__AIM OF THE EXERCISE__.
Copy nothing but the lines below running from the line containing "### Data Catalog" through the line containing "### What does a tag template look like?", both end lines included.

Dataset items:
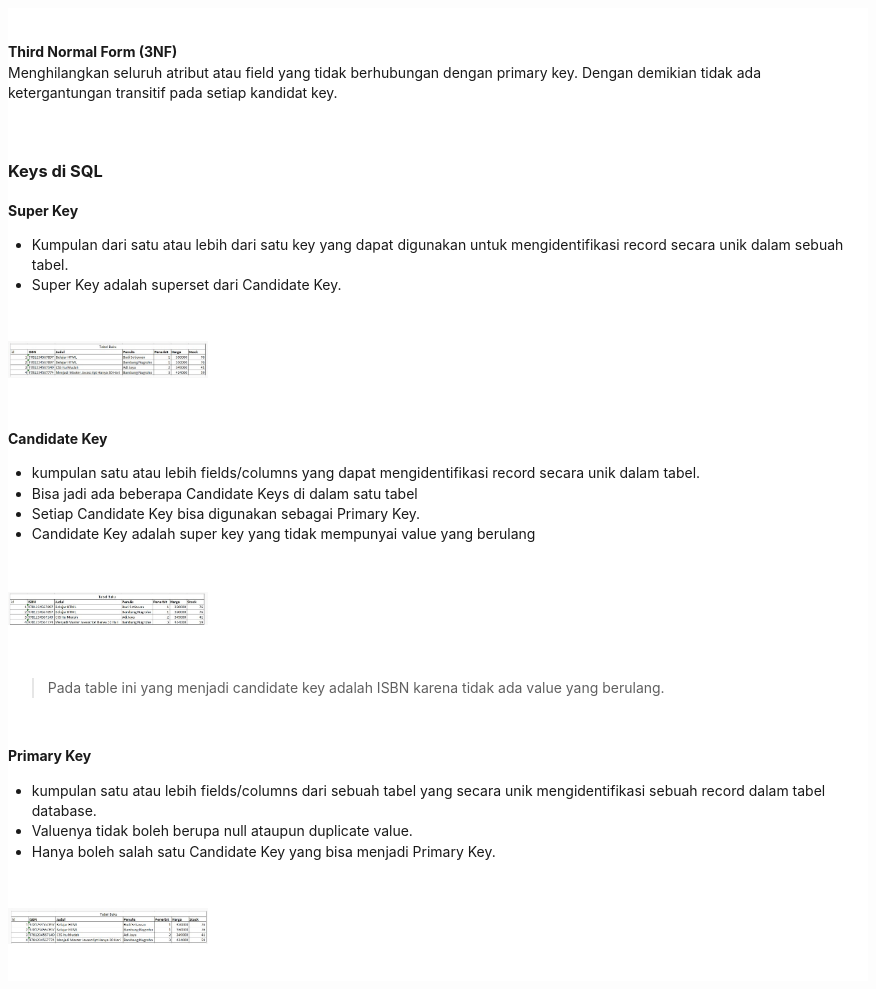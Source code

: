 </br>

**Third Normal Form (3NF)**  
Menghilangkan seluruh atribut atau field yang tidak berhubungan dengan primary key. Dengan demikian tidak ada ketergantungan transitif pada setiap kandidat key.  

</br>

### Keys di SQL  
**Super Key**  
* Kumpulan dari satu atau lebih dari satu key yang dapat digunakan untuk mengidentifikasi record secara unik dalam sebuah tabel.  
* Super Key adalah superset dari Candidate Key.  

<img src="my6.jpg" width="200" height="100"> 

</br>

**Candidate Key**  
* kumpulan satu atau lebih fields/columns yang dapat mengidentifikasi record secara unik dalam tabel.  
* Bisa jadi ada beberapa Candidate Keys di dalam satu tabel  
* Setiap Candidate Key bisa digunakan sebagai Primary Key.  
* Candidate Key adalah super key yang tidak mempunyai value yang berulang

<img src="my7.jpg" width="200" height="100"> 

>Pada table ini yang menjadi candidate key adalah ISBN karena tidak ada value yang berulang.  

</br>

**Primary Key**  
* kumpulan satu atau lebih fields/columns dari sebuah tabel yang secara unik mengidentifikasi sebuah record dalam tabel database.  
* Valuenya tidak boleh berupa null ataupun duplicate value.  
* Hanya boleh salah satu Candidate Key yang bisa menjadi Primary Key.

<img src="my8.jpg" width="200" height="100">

* * *

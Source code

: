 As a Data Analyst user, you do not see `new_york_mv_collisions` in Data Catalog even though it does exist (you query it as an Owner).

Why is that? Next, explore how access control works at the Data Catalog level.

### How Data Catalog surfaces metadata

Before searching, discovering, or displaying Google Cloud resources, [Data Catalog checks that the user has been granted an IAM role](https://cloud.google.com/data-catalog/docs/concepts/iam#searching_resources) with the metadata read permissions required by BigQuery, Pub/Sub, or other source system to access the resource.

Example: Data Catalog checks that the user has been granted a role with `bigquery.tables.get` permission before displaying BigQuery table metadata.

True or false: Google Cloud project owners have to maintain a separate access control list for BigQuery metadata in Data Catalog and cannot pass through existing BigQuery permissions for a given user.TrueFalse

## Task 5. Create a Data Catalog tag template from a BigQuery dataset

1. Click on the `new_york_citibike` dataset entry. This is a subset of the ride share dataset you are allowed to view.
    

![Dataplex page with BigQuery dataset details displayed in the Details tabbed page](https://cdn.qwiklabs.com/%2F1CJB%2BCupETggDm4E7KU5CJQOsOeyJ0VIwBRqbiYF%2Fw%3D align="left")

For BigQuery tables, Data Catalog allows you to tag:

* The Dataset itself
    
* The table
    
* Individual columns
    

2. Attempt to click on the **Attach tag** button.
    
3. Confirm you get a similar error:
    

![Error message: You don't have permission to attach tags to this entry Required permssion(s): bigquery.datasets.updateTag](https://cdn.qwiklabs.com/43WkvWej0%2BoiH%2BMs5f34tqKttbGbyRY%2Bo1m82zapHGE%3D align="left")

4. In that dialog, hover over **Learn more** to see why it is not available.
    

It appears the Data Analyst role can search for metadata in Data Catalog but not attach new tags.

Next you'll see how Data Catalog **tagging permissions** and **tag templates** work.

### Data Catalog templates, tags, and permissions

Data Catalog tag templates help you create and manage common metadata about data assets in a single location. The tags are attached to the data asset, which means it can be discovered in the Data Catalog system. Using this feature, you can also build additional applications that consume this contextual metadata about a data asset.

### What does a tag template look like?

* * *

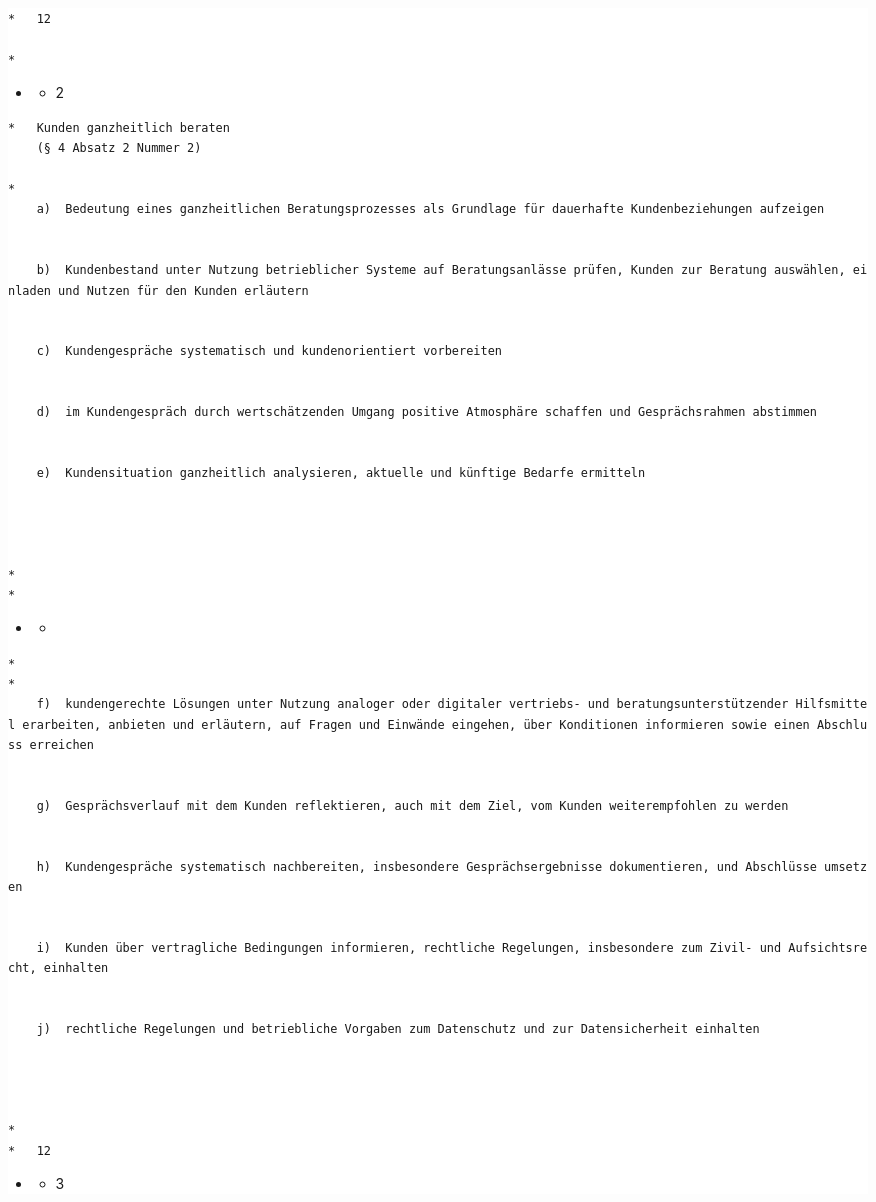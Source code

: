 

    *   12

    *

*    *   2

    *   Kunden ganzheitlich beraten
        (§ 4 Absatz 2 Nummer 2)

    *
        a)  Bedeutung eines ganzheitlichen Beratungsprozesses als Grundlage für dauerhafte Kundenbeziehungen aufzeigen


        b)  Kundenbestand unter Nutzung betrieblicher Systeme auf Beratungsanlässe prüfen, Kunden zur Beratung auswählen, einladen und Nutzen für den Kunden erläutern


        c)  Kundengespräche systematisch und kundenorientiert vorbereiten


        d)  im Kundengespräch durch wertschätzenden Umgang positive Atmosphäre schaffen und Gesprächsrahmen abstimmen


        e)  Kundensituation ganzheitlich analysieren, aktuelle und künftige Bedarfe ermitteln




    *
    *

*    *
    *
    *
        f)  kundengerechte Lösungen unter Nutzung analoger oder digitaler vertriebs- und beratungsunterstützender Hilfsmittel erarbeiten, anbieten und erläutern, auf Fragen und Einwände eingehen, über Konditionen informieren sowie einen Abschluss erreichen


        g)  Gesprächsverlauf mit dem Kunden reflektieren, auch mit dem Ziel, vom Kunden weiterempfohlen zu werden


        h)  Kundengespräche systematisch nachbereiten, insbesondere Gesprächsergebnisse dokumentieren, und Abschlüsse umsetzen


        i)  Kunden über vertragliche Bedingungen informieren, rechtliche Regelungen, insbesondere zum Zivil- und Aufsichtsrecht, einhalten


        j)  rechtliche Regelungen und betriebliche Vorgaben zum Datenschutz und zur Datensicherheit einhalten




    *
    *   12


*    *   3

__YOUR SOLUTION__.
### Data Catalog templates, tags, and permissions

Data Catalog tag templates help you create and manage common metadata about data assets in a single location. The tags are attached to the data asset, which means it can be discovered in the Data Catalog system. Using this feature, you can also build additional applications that consume this contextual metadata about a data asset.

### What does a tag template look like?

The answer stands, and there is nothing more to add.